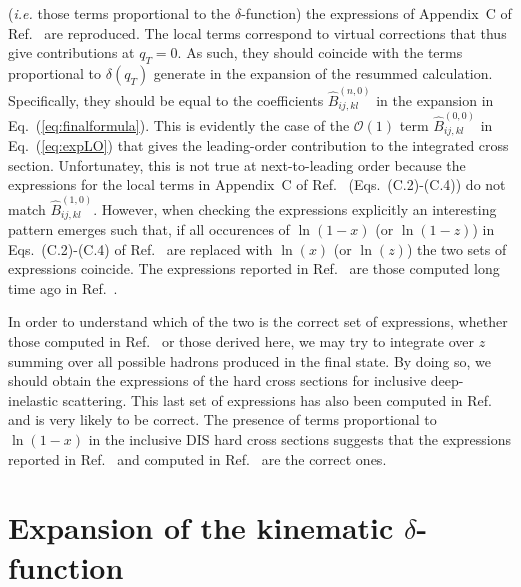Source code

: \documentclass[10pt,a4paper]{article}
\begin{document}
(\textit{i.e.} those terms proportional to the $\delta$-function) the
expressions of Appendix~C of Ref.~\cite{deFlorian:1997zj} are
reproduced. The local terms correspond to virtual corrections that
thus give contributions at $q_T=0$. As such, they should coincide with
the terms proportional to $\delta(q_T)$ generate in the expansion of
the resummed calculation. Specifically, they should be equal to the
coefficients $\hat{B}_{ij,kl}^{(n,0)}$ in the expansion in
Eq.~(\ref{eq:finalformula}). This is evidently the case of the
$\mathcal{O}(1)$ term $\hat{B}_{ij,kl}^{(0,0)}$ in
Eq.~(\ref{eq:expLO}) that gives the leading-order contribution to the
integrated cross section. Unfortunatey, this is not true at
next-to-leading order because the expressions for the local terms in
Appendix~C of Ref.~\cite{deFlorian:1997zj} (Eqs.~(C.2)-(C.4)) do not
match $\hat{B}_{ij,kl}^{(1,0)}$. However, when checking the
expressions explicitly an interesting pattern emerges such that, if
all occurences of $\ln(1-x)$ (or $\ln(1-z)$) in Eqs.~(C.2)-(C.4) of
Ref.~\cite{deFlorian:1997zj} are replaced with $\ln(x)$ (or $\ln(z)$)
the two sets of expressions coincide. The expressions reported in
Ref.~\cite{deFlorian:1997zj} are those computed long time ago in
Ref.~\cite{Furmanski:1981cw}.

In order to understand which of the two is the correct set of
expressions, whether those computed in Ref.~\cite{Furmanski:1981cw} or
those derived here, we may try to integrate over $z$ summing over all
possible hadrons produced in the final state. By doing so, we should
obtain the expressions of the hard cross sections for inclusive
deep-inelastic scattering. This last set of expressions has also been
computed in Ref.~\cite{Furmanski:1981cw} and is very likely to be
correct. The presence of terms proportional to $\ln(1-x)$ in the
inclusive DIS hard cross sections suggests that the expressions
reported in Ref.~\cite{deFlorian:1997zj} and computed in
Ref.~\cite{Furmanski:1981cw} are the correct ones.

\appendix

\section{Expansion of the kinematic $\delta$-function}\label{sec:deltaexpansion}
\end{document}

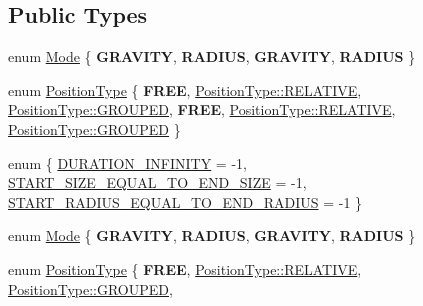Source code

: \subsection*{Public Types}
\begin{DoxyCompactItemize}
\item 
enum \hyperlink{classParticleSystem_aa380bd1c6062c44d56268a61ade9c8fb}{Mode} \{ {\bfseries G\+R\+A\+V\+I\+TY}, 
{\bfseries R\+A\+D\+I\+US}, 
{\bfseries G\+R\+A\+V\+I\+TY}, 
{\bfseries R\+A\+D\+I\+US}
 \}
\item 
enum \hyperlink{classParticleSystem_a9856f9eca1df7c6f2a2e54a1549cff27}{Position\+Type} \{ \newline
{\bfseries F\+R\+EE}, 
\hyperlink{classParticleSystem_a9856f9eca1df7c6f2a2e54a1549cff27ac3cb497d8ec3c88b9024774b775358e2}{Position\+Type\+::\+R\+E\+L\+A\+T\+I\+VE}, 
\hyperlink{classParticleSystem_a9856f9eca1df7c6f2a2e54a1549cff27a5949e53c5710048bf96c5a5b01c280fb}{Position\+Type\+::\+G\+R\+O\+U\+P\+ED}, 
{\bfseries F\+R\+EE}, 
\newline
\hyperlink{classParticleSystem_a9856f9eca1df7c6f2a2e54a1549cff27ac3cb497d8ec3c88b9024774b775358e2}{Position\+Type\+::\+R\+E\+L\+A\+T\+I\+VE}, 
\hyperlink{classParticleSystem_a9856f9eca1df7c6f2a2e54a1549cff27a5949e53c5710048bf96c5a5b01c280fb}{Position\+Type\+::\+G\+R\+O\+U\+P\+ED}
 \}
\item 
enum \{ \hyperlink{classParticleSystem_aa236a18f197392fbac344ac5ff36ac39a005a51eec4f9b1a0556d03b49f3c6584}{D\+U\+R\+A\+T\+I\+O\+N\+\_\+\+I\+N\+F\+I\+N\+I\+TY} = -\/1, 
\hyperlink{classParticleSystem_aa236a18f197392fbac344ac5ff36ac39a1b27ee25dba8ff992a5d8c741c4b1b53}{S\+T\+A\+R\+T\+\_\+\+S\+I\+Z\+E\+\_\+\+E\+Q\+U\+A\+L\+\_\+\+T\+O\+\_\+\+E\+N\+D\+\_\+\+S\+I\+ZE} = -\/1, 
\hyperlink{classParticleSystem_aa236a18f197392fbac344ac5ff36ac39aba3b743d3a47216fdb0041d95da54a55}{S\+T\+A\+R\+T\+\_\+\+R\+A\+D\+I\+U\+S\+\_\+\+E\+Q\+U\+A\+L\+\_\+\+T\+O\+\_\+\+E\+N\+D\+\_\+\+R\+A\+D\+I\+US} = -\/1
 \}
\item 
enum \hyperlink{classParticleSystem_aa380bd1c6062c44d56268a61ade9c8fb}{Mode} \{ {\bfseries G\+R\+A\+V\+I\+TY}, 
{\bfseries R\+A\+D\+I\+US}, 
{\bfseries G\+R\+A\+V\+I\+TY}, 
{\bfseries R\+A\+D\+I\+US}
 \}
\item 
enum \hyperlink{classParticleSystem_a9856f9eca1df7c6f2a2e54a1549cff27}{Position\+Type} \{ \newline
{\bfseries F\+R\+EE}, 
\hyperlink{classParticleSystem_a9856f9eca1df7c6f2a2e54a1549cff27ac3cb497d8ec3c88b9024774b775358e2}{Position\+Type\+::\+R\+E\+L\+A\+T\+I\+VE}, 
\hyperlink{classParticleSystem_a9856f9eca1df7c6f2a2e54a1549cff27a5949e53c5710048bf96c5a5b01c280fb}{Position\+Type\+::\+G\+R\+O\+U\+P\+ED}, 

\end{DoxyCompactItemize}
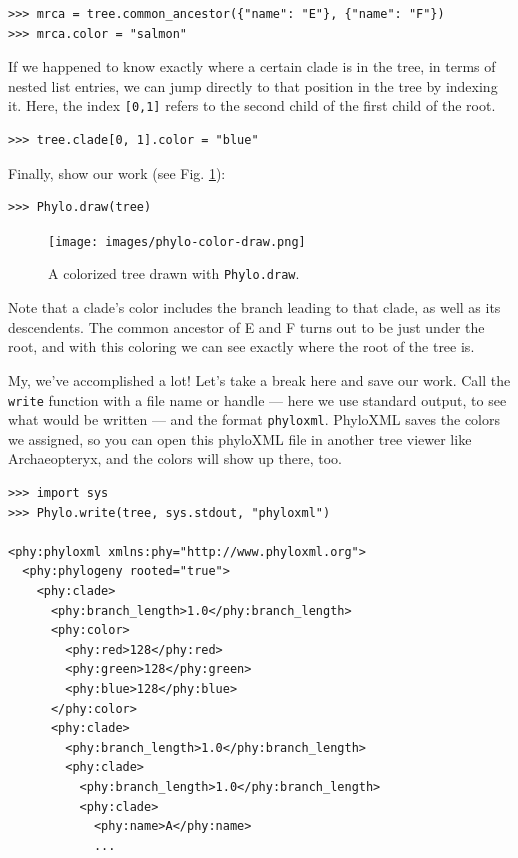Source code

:\documentclass{report}
\begin{document}
\begin{verbatim}
>>> mrca = tree.common_ancestor({"name": "E"}, {"name": "F"})
>>> mrca.color = "salmon"
\end{verbatim}

If we happened to know exactly where a certain clade is in the tree, in terms of nested list
entries, we can jump directly to that position in the tree by indexing it.  Here, the index
\verb|[0,1]| refers to the second child of the first child of the root.

\begin{verbatim}
>>> tree.clade[0, 1].color = "blue"
\end{verbatim}

Finally, show our work (see Fig. \ref{fig:phylo-color-draw}):

\begin{verbatim}
>>> Phylo.draw(tree)
\end{verbatim}

\begin{htmlonly}
\label{fig:phylo-color-draw}
\end{htmlonly}

\begin{latexonly}
\begin{figure}[htb]
\centering
\texttt{[image: images/phylo-color-draw.png]}
\caption{A colorized tree drawn with {\tt Phylo.draw}.}
\label{fig:phylo-color-draw}
\end{figure}
\end{latexonly}

Note that a clade's color includes the branch leading to that clade, as well as its
descendents. The common ancestor of E and F turns out to be just under the root, and with this
coloring we can see exactly where the root of the tree is.

My, we've accomplished a lot! Let's take a break here and save our work.  Call the
\texttt{write} function with a file name or handle --- here we use standard output, to see what
would be written --- and the format \texttt{phyloxml}.  PhyloXML saves the colors we assigned,
so you can open this phyloXML file in another tree viewer like Archaeopteryx, and the colors
will show up there, too.

\begin{verbatim}
>>> import sys
>>> Phylo.write(tree, sys.stdout, "phyloxml")

<phy:phyloxml xmlns:phy="http://www.phyloxml.org">
  <phy:phylogeny rooted="true">
    <phy:clade>
      <phy:branch_length>1.0</phy:branch_length>
      <phy:color>
        <phy:red>128</phy:red>
        <phy:green>128</phy:green>
        <phy:blue>128</phy:blue>
      </phy:color>
      <phy:clade>
        <phy:branch_length>1.0</phy:branch_length>
        <phy:clade>
          <phy:branch_length>1.0</phy:branch_length>
          <phy:clade>
            <phy:name>A</phy:name>
            ...
\end{verbatim}
\end{document}
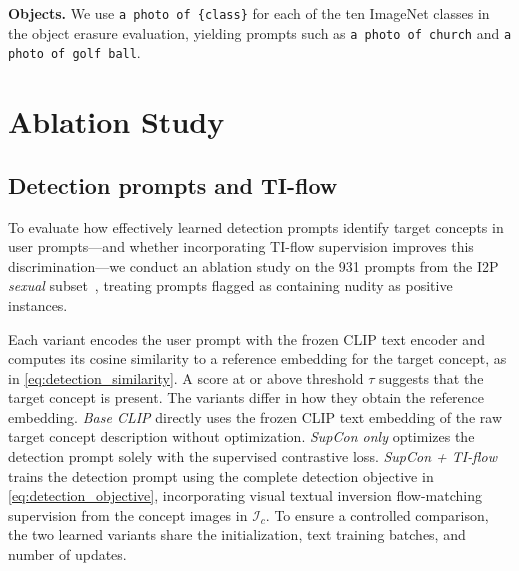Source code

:\noindent\textbf{Objects.}
We use \texttt{a photo of \{class\}} for each of the ten ImageNet classes in the object erasure evaluation, yielding prompts such as \texttt{a photo of church} and \texttt{a photo of golf ball}.


\section{Ablation Study}
\label{sec:suppl_ablation}

\subsection{Detection prompts and TI-flow}
\label{sec:suppl_detection_ablation}

To evaluate how effectively learned detection prompts identify target concepts in user prompts---and 
whether incorporating TI-flow supervision improves this discrimination---we conduct an ablation study 
on the 931 prompts from the I2P \textit{sexual} subset~\cite{Schramowski_2023_CVPR}, treating 
prompts flagged as containing nudity as positive instances.


Each variant encodes the user prompt with the frozen CLIP text encoder and computes its cosine similarity 
to a reference embedding for the target concept, as in \cref{eq:detection_similarity}.
A score at or above threshold $\tau$ suggests that the target concept is present.
The variants differ in how they obtain the reference embedding.
\emph{Base CLIP} directly uses the frozen CLIP text embedding of the raw target concept description without optimization.
\emph{SupCon only} optimizes the detection prompt solely with the supervised contrastive loss.
\emph{SupCon + TI-flow} trains the detection prompt using the complete detection objective in \cref{eq:detection_objective}, 
incorporating visual textual inversion flow-matching supervision from the concept images in $\mathcal{I}_c$.
To ensure a controlled comparison, the two learned variants share the initialization, text training batches, and number of updates.

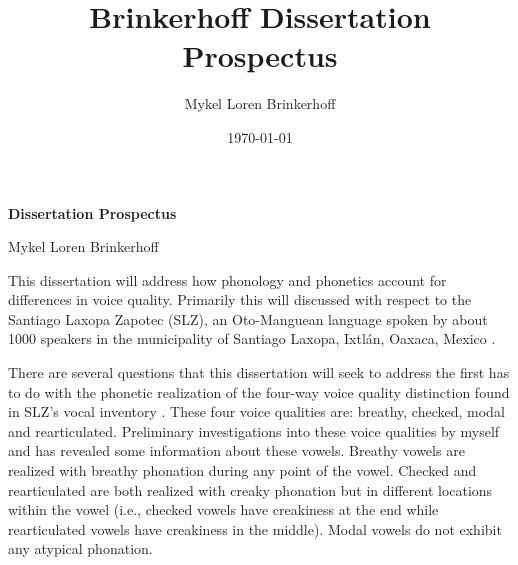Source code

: \documentclass[12pt, letterpaper]{article}
\title{Brinkerhoff Dissertation Prospectus}
\author{Mykel Loren Brinkerhoff}
\date{\today}
\begin{document}

\onehalfspacing

\begin{center}
    {\Large \textbf{Dissertation Prospectus}}
    \vspace{6pt}

    Mykel Loren Brinkerhoff
\end{center}
\thispagestyle{fancy}



This dissertation will address how phonology and phonetics account for differences in voice quality. Primarily this will discussed with respect to the Santiago Laxopa Zapotec (SLZ), an Oto-Manguean language spoken by about 1000 speakers in the municipality of Santiago Laxopa, Ixtlán, Oaxaca, Mexico \citep{adlerAcousticsPhonationTypes2016,adlerDerivationVerbInitiality2018,brinkerhoffDownstepSantiagoLaxopaMFM,foleyForbiddenCliticClusters2018,SantiagoLaxopaEconomy,sichelFeaturalLifeNominals2020,silva-roblesElicitingAssociatedMotion2022}. 

There are several questions that this dissertation will seek to address the first has to do with the phonetic realization of the four-way voice quality distinction found in SLZ's vocal inventory \citep{adlerAcousticsPhonationTypes2016}. These four voice qualities are: breathy, checked, modal and rearticulated. Preliminary investigations into these voice qualities by myself and \citet{adlerAcousticsPhonationTypes2016} has revealed some information about these vowels. Breathy vowels are realized with breathy phonation during any point of the vowel. Checked and rearticulated are both realized with creaky phonation but in different locations within the vowel (i.e., checked vowels have creakiness at the end while rearticulated vowels have creakiness in the middle). Modal vowels do not exhibit any atypical phonation. 
\end{document}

_ _ _ _

## Work to be completed
Show the lines of the listing above with "texttt".

## Task result
\texttt{[image: images/phylo-color-draw.png]}
\texttt{write} function with a file name or handle --- here we use standard output, to see what
would be written --- and the format \texttt{phyloxml}.  PhyloXML saves the colors we assigned,
We use \texttt{a photo of \{class\}} for each of the ten ImageNet classes in the object erasure evaluation, yielding prompts such as \texttt{a photo of church} and \texttt{a photo of golf ball}.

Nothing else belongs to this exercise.